Preparation time 10 minutes
Cooking time 20 minutes

Ingredients
Ingredients for 2 portions
Swedish Köttbullar
- 500 g spaetzle
- 500 g minced beef
- 1 onion
- Breadcrumbs
- 1 egg
- 1 tsp mustard
- Parsley
- 1 teaspoon salt
- 1/2 teaspoon pepper
- Oil
For the sauce
- 1 onion
- 50 g flour
- 50 g butter
- 200 ml cream
- 300 ml beef stock
- 1 teaspoon sugar
- 1 teaspoon lemon juice
- 1 pinch of nutmeg
- 1 teaspoon salt
- 1/2 tsp pepper
Preparation
- Mix the minced meat, breadcrumbs, diced onion, egg, mustard, parsley, salt and pepper in a bowl.
- With wet hands, form approx. 4 cm meatballs and fry them in hot oil.
- Remove and set aside.
- For the sauce, dice the onion and add to the pan with the butter. Sauté until translucent.
- Add the flour to the pan and stir everything together with a whisk. As soon as the flour turns slightly brown, pour in the cold cream and beef stock.
- Bring to the boil while stirring until a creamy sauce is formed.
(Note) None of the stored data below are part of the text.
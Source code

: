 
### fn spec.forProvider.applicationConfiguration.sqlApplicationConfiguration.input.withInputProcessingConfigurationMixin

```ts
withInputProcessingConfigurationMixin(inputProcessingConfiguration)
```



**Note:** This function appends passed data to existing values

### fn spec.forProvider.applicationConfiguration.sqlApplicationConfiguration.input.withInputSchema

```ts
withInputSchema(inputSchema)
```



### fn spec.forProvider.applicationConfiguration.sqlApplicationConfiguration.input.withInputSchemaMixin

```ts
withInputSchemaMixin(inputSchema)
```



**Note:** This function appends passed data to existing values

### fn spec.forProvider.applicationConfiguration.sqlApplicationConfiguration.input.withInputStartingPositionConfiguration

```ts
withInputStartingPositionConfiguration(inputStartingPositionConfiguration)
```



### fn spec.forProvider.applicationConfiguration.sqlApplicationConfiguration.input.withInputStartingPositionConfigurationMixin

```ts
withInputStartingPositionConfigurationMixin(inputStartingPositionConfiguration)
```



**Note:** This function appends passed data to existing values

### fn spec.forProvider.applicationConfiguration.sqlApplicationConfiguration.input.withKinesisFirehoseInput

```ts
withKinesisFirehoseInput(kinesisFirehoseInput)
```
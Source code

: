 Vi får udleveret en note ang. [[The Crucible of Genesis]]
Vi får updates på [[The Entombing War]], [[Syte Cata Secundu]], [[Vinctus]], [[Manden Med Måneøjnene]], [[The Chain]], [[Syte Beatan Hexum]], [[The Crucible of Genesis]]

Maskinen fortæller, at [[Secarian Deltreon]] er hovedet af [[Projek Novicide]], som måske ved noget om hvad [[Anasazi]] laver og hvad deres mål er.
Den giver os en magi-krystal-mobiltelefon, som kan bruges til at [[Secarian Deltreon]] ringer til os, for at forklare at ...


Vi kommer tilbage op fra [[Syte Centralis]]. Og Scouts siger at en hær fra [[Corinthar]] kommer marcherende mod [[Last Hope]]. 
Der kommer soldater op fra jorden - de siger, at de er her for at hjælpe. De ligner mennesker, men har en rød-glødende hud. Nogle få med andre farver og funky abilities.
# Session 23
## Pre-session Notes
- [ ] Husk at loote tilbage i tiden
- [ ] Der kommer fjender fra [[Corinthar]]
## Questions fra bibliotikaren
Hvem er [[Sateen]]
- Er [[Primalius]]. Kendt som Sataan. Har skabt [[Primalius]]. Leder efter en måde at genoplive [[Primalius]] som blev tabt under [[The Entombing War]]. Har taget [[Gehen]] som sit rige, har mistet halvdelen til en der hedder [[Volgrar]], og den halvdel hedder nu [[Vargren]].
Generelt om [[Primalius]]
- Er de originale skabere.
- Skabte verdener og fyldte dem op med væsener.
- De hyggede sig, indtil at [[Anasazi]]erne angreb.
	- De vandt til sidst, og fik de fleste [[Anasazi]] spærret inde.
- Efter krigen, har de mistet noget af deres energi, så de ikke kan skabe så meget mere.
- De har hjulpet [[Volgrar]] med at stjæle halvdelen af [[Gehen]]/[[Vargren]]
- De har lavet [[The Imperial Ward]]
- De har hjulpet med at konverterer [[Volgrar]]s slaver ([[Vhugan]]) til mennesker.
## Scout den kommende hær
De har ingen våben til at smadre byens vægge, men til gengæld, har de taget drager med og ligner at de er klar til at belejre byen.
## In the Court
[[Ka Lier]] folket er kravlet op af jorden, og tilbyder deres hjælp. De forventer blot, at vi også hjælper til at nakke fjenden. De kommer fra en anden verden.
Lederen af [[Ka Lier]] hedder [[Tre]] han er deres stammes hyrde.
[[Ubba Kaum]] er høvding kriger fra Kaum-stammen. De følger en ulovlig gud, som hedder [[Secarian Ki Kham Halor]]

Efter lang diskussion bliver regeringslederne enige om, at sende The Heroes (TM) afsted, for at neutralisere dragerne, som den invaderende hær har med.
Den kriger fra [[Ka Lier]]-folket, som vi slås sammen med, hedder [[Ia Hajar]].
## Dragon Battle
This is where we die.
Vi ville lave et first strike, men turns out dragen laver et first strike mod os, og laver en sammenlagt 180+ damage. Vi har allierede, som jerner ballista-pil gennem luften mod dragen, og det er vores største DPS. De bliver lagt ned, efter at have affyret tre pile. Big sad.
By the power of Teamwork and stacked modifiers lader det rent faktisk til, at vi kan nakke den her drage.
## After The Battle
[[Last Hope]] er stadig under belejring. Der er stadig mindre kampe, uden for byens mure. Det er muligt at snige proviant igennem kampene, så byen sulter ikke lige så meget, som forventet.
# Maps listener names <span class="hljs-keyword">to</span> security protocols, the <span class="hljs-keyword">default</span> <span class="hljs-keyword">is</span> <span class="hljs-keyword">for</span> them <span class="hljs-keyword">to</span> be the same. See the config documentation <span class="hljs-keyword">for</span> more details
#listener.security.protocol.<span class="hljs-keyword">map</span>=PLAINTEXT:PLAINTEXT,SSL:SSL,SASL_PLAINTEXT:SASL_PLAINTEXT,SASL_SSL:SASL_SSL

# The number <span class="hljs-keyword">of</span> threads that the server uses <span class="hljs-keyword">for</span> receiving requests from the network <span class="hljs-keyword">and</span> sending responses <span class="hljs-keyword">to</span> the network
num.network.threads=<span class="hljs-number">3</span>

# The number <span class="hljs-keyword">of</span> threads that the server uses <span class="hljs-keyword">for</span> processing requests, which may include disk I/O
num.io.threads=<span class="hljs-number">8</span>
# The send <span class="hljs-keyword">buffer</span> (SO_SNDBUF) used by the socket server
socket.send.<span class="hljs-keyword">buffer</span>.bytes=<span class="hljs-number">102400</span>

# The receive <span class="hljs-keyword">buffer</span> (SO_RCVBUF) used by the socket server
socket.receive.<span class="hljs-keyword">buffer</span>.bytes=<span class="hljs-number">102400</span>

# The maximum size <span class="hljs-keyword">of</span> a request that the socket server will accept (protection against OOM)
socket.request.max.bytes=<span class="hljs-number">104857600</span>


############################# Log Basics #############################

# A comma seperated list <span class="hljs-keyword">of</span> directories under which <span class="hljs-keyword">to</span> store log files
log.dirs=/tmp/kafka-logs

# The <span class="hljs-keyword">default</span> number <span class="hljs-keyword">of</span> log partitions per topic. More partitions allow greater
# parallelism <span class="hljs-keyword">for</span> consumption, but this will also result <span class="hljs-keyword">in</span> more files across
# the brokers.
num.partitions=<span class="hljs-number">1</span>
- Season the sauce with salt, pepper, nutmeg, sugar and lemon juice and simmer for a further 5 minutes.
- Now add the previously fried meatballs and simmer over a low heat for a further 10 minutes.
- Cook the spaetzle and then drain.
Now everything can be placed on the plates and nothing stands in the way of a Swedish evening.